_SUPPLIED RECORDS_
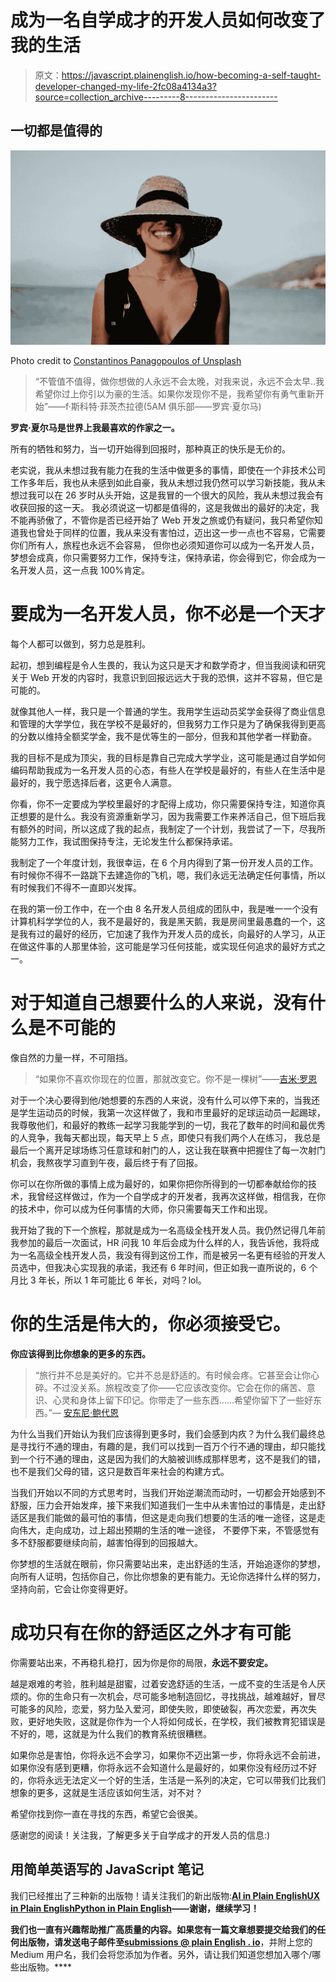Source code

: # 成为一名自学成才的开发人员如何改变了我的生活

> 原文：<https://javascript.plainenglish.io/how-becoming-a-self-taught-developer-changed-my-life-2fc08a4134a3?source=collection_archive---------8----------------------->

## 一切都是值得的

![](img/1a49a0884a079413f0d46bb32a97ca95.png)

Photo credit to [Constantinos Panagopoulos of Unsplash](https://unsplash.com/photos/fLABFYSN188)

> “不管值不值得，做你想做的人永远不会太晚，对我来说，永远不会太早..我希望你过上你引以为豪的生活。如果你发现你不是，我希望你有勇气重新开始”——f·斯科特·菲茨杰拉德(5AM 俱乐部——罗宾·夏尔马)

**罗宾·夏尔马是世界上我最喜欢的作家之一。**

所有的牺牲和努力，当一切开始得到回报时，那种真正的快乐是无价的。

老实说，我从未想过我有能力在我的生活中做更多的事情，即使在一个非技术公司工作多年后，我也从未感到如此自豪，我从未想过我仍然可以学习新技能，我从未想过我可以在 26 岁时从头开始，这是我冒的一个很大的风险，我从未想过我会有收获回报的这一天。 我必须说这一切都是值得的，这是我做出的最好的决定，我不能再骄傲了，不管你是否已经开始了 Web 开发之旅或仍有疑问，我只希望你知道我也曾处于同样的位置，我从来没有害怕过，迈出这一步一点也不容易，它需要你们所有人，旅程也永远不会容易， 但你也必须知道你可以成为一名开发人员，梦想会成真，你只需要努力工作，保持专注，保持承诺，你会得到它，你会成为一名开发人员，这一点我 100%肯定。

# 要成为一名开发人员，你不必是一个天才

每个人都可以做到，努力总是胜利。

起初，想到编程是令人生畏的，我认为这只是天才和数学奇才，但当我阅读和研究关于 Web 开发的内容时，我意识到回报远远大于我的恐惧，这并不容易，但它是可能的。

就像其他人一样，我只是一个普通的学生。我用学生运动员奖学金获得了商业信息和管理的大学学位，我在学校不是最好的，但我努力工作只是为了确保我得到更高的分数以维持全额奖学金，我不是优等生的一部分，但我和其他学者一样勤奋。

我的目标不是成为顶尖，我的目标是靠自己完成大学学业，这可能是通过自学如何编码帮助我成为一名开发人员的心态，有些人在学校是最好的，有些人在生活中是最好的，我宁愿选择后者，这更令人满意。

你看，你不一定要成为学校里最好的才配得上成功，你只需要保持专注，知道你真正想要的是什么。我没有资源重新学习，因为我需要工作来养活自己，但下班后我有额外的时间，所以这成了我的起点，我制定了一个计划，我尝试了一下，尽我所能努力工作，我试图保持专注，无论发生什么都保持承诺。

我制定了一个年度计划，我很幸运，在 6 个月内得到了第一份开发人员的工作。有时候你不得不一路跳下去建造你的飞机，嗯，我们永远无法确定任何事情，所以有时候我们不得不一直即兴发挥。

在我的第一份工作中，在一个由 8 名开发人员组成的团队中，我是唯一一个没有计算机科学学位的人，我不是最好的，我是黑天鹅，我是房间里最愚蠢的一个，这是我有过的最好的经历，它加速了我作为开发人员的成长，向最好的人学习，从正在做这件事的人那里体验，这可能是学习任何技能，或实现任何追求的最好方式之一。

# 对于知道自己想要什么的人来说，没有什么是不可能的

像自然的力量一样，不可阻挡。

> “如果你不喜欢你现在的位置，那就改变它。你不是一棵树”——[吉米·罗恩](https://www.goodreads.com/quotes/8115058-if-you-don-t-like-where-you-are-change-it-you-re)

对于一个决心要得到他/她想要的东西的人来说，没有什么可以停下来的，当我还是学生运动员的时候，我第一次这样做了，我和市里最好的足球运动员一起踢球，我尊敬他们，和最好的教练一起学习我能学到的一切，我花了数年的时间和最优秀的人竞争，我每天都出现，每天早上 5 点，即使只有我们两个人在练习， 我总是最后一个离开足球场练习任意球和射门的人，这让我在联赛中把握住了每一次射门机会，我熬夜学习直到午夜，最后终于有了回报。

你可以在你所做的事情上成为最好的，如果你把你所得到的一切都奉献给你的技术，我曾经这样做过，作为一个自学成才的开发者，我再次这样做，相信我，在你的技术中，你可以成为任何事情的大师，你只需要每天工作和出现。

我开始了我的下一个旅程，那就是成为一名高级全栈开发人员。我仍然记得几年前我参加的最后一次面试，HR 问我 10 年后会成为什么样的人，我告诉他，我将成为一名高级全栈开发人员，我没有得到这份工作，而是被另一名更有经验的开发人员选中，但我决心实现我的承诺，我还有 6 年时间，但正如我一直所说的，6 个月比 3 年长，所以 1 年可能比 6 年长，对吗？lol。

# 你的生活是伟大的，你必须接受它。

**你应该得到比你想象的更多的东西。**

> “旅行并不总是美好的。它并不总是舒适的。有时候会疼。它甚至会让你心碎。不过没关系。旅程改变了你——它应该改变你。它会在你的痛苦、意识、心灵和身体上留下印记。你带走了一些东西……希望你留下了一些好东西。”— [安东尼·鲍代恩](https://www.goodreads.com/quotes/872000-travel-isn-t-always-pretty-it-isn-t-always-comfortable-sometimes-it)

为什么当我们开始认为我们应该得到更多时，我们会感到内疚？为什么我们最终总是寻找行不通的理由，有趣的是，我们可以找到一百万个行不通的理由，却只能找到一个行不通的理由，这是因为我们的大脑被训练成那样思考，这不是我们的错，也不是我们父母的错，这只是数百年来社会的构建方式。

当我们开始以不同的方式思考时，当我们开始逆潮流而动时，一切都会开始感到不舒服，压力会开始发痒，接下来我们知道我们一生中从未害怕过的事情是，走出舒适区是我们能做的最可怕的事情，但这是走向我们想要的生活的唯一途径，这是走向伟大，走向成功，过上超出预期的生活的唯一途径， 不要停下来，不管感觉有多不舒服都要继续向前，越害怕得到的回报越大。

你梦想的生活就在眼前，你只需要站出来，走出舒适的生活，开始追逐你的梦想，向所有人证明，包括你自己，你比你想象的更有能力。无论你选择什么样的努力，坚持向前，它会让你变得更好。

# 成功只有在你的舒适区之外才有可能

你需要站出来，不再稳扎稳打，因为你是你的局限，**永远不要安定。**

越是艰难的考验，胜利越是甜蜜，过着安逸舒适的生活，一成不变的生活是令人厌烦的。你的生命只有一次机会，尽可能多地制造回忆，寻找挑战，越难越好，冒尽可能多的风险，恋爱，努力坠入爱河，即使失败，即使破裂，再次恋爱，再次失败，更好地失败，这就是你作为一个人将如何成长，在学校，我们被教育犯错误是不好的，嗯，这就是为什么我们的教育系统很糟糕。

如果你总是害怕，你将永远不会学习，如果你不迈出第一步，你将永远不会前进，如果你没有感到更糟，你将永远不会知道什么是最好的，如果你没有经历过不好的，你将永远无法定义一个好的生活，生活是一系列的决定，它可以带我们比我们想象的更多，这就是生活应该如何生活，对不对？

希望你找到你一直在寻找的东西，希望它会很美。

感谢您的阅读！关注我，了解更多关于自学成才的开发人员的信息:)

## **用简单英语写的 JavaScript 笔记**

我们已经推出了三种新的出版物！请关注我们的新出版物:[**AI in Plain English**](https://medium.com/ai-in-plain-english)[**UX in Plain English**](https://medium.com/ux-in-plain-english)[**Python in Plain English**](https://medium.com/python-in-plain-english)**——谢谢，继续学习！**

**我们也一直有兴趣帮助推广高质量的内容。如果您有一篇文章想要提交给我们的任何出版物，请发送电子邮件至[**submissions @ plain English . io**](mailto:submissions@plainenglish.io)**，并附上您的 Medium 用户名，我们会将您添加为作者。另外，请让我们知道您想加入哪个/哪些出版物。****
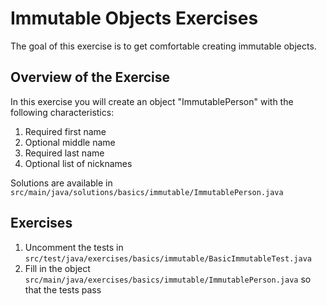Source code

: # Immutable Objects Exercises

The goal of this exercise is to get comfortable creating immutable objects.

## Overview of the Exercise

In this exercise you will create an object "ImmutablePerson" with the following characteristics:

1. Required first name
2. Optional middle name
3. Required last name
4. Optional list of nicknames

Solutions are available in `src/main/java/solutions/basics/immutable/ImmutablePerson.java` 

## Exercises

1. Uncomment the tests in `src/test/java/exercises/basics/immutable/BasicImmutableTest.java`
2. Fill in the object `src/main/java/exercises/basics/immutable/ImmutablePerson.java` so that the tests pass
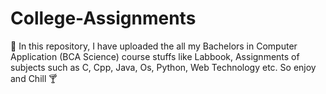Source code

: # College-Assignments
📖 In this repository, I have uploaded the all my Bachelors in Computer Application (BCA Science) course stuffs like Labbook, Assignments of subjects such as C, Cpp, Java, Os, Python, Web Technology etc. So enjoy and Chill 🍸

_WHAT YOU HAVE TO DO_
Report the number of lines in the material above holding the word "goodreads", without anything else.

_ANSWER TO THIS EXERCISE_
2